Washington: An international collaboration led by scientists at Tokyo University of Agriculture and Technology (TUAT), Japan, has found that hazardous chemicals were detected in plastics eaten by seabirds, ultimately affecting their existence.
The researchers carried out a non-target survey of additives in 194 pieces of plastics ingested by seabirds, such as Northern Fulmar and Albatross, in the study published in the journal of Marine Pollution Bulletin.
These additives, which are often hazardous chemicals, are generally blended into most plastics in order to make plastics better, for instance, to stabilize polymers against UV degradation or oxidation, to simply add colors, and so on.
“We uncovered that 4 kinds of UV stabilizers and 2 brominated flame retardants at detection frequencies of 4.6 per cent and 2.1 per cent, respectively. Our previous researches showed that these additives in plastics are transferred from ingested plastics and unfortunately accumulated in some tissues of seabirds” said Dr. Hideshige Takada, the corresponding author of the study.
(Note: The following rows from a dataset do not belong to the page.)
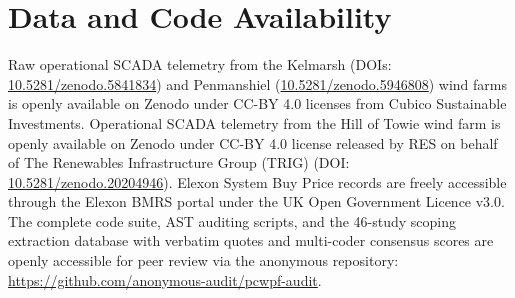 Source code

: \documentclass[3p,twocolumn,times]{elsarticle}
\theoremstyle{definition}
\theoremstyle{remark}
\begin{document}
\section*{Data and Code Availability}
Raw operational SCADA telemetry from the Kelmarsh (DOIs: \href{https://doi.org/10.5281/zenodo.5841834}{10.5281/zenodo.5841834}) and Penmanshiel (\href{https://doi.org/10.5281/zenodo.5946808}{10.5281/zenodo.5946808}) wind farms is openly available on Zenodo under CC-BY 4.0 licenses from Cubico Sustainable Investments. Operational SCADA telemetry from the Hill of Towie wind farm is openly available on Zenodo under CC-BY 4.0 license released by RES on behalf of The Renewables Infrastructure Group (TRIG) (DOI: \href{https://doi.org/10.5281/zenodo.20204946}{10.5281/zenodo.20204946}). Elexon System Buy Price records are freely accessible through the Elexon BMRS portal under the UK Open Government Licence v3.0. The complete code suite, AST auditing scripts, and the 46-study scoping extraction database with verbatim quotes and multi-coder consensus scores are openly accessible for peer review via the anonymous repository: \url{https://github.com/anonymous-audit/pcwpf-audit}.

\setlength{\bibsep}{2.5pt plus 0.5pt minus 0.5pt}
\small

\end{document}
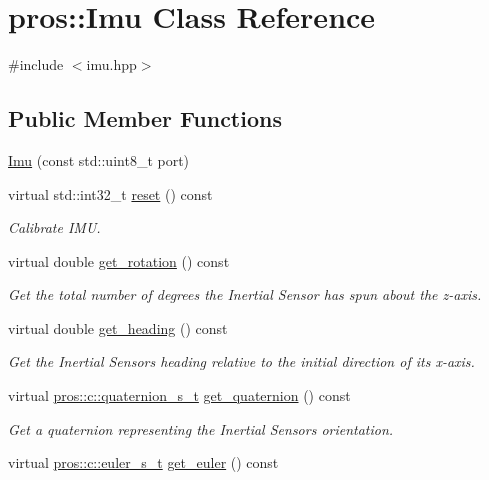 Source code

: \hypertarget{classpros_1_1Imu}{}\section{pros\+:\+:Imu Class Reference}
\label{classpros_1_1Imu}


{\ttfamily \#include $<$imu.\+hpp$>$}

\subsection*{Public Member Functions}
\begin{DoxyCompactItemize}
\item 
\hyperlink{classpros_1_1Imu_aac194322ec0563c1c73f540733e7cc4e}{Imu} (const std\+::uint8\+\_\+t port)
\item 
virtual std\+::int32\+\_\+t \hyperlink{classpros_1_1Imu_ad7973cfad5f8f83e7007342055197c43}{reset} () const
\begin{DoxyCompactList}\small\item\em Calibrate I\+MU. \end{DoxyCompactList}\item 
virtual double \hyperlink{classpros_1_1Imu_ac8bd7a19a6b4fc0c207a895efd3f0b48}{get\+\_\+rotation} () const
\begin{DoxyCompactList}\small\item\em Get the total number of degrees the Inertial Sensor has spun about the z-\/axis. \end{DoxyCompactList}\item 
virtual double \hyperlink{classpros_1_1Imu_a35c7953c5def3c034763af25c4dbebe3}{get\+\_\+heading} () const
\begin{DoxyCompactList}\small\item\em Get the Inertial Sensor\textquotesingle{}s heading relative to the initial direction of its x-\/axis. \end{DoxyCompactList}\item 
virtual \hyperlink{imu_8h_a1f3d4bf4251e6ce7cb374297de6390a1}{pros\+::c\+::quaternion\+\_\+s\+\_\+t} \hyperlink{classpros_1_1Imu_a3656b2476bb3ab8c2539615f76a0db39}{get\+\_\+quaternion} () const
\begin{DoxyCompactList}\small\item\em Get a quaternion representing the Inertial Sensor\textquotesingle{}s orientation. \end{DoxyCompactList}\item 
virtual \hyperlink{imu_8h_a93e80020ec907b7e11ac7166e5d01c55}{pros\+::c\+::euler\+\_\+s\+\_\+t} \hyperlink{classpros_1_1Imu_acd2f926bc97121518da774eefe6fc9e2}{get\+\_\+euler} () const

\end{DoxyCompactItemize}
“These findings imply that any of these additives can be detected in the tissue of seabirds which ingest 15 pieces of plastics with a probability of 73 per cent. We found that ingestion of 15 pieces of plastics per one individual is actually happening in the real-world case of the Albatross. We could foresee in the near future that 90 per cent of the individuals would accumulate additives derived from ingested plastics if the number would increase double, that is 30 pieces per individual,” said Dr. Takada.